There was once a great city in Tennessee long since gone.  It was a large city, the third largest in the state, 280,000 people.  Although great in number it was a poor city.  All of its inhabitants were below 138% of poverty.  None had any kind of health insurance.  Sickness was normal for there was no way to keep people well.  They once had many hospitals but all had closed.  No one, no way to pay the bills.  They closed and the buildings stood empty, museums to what once was and was no longer.  The people were hard working people.  Many had 2 or 3 jobs but still no insurance.  New industry no longer came there.  Industry was about making people rich and this city was about being trapped in poor.  Besides no one wanted to employ somewhere with no doctors or hospitals.  It was a city without hope.  People died earlier than those that lived other places in Tennessee.  Some thought poverty was a capital crime and the executioners cancer and heart disease and diabetes but some died also of colds and flu and ordinary things so perhaps they just died from life.  No one really knew.   They knew there was talk sometimes of insurance, and medicine, and health but it was never more than just talk.  The government said it really cared and was real sympathetic but they had to be careful because some things just cost too much.  And if they started to pay and couldn’t afford it how cruel that would be if everyone got used to not dying and then had to back to early death.  Parents hated it when their kids grew up because they were normally freed from insurance on their 18th birthday and the parents knew it was a freedom not really free.

They heard everywhere of the scandal.  The federal government thought everyone should have insurance and Tennesseans knew that was wrong.   No one should tell them what to do and a cry went up to come up with a plan.  It went to a Senate committee and there a plan was created and it was brilliant.

The city was just known as the land of needless death and they decided to close it down.  They shipped the people away some to each and every town.  Those that were so visible were now invisible and needless death was no more.
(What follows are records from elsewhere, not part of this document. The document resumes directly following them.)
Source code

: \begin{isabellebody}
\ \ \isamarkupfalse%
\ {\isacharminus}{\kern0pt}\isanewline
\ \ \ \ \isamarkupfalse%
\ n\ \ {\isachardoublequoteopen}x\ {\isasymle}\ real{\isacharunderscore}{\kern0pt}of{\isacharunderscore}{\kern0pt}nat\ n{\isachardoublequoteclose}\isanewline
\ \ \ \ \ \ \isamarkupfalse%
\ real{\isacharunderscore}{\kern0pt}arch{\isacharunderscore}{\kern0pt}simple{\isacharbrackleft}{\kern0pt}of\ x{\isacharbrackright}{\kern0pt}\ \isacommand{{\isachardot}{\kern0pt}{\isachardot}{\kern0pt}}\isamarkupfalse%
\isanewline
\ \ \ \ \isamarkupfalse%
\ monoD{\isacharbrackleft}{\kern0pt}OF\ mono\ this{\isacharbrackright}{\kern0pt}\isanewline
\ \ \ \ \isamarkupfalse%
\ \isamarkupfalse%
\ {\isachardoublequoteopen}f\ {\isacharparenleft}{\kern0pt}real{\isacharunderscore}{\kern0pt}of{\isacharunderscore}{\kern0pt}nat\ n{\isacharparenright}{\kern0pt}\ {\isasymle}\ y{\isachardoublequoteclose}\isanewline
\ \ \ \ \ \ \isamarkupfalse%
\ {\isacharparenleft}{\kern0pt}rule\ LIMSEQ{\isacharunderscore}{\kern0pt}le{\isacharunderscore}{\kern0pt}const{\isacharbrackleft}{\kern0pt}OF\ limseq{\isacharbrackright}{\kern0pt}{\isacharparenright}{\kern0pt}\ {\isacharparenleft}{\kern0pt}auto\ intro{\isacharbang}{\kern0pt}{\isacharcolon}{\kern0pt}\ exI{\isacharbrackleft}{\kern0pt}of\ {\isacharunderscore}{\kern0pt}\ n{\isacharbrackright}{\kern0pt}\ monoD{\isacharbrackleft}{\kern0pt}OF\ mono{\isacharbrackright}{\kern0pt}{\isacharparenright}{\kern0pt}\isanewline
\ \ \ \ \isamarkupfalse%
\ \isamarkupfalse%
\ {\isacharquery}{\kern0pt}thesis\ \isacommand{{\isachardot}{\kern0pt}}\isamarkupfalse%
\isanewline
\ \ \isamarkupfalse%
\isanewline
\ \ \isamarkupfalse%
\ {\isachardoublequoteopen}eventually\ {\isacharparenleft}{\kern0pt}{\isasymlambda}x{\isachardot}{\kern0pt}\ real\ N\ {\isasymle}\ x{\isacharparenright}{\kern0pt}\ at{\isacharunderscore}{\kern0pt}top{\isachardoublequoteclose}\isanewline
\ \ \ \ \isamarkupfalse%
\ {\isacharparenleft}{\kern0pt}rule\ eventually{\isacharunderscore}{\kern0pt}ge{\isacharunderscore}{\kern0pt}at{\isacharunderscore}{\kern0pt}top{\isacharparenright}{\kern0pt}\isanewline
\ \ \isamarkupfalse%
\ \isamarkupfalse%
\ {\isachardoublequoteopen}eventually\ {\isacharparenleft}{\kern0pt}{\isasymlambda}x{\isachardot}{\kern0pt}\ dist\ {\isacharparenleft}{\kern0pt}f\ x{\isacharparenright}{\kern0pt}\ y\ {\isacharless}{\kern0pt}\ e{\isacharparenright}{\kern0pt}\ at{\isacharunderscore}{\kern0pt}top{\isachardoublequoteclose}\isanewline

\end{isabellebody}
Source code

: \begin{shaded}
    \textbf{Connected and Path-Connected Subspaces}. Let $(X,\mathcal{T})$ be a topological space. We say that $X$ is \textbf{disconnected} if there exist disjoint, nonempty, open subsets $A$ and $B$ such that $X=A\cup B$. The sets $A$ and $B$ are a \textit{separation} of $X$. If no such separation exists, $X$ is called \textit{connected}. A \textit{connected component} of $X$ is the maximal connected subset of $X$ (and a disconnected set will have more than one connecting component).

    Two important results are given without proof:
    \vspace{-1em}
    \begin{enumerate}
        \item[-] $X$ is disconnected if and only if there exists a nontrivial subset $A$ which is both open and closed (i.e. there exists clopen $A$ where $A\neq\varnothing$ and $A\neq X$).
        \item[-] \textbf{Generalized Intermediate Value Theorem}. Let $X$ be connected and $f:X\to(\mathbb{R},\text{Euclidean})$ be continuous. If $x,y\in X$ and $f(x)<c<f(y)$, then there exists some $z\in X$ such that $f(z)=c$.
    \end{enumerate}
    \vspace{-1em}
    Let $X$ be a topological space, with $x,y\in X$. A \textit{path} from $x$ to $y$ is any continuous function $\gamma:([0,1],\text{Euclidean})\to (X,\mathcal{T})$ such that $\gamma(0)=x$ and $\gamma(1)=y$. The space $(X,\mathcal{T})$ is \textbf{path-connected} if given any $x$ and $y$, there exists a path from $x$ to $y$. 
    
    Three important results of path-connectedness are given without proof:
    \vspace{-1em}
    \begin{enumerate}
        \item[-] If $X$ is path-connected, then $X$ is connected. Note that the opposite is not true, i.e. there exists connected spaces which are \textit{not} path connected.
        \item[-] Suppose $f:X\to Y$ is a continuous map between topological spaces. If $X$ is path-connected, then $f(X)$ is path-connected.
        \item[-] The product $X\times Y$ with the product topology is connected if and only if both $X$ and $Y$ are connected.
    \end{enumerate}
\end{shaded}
Needless death still exists.  It’s still one of the largest cities in Tennessee.  No one’s life should be measured in lost months of life expectancy and for too many too often it is.  Call Senator Ramsey and Rep. Harwell and ask them to bring Insure Tennessee to the floor.  And if they won’t ask them what their plan is.  What exactly are they for?  If you are not against needless death you are for it.  There is no middle ground.  Ask again and again and again till you get an answer.  WHAT NOW???? WHAT IS THE PLAN???? Accept nothing less than an answer.

There once was a city.  Now it is every city and every town.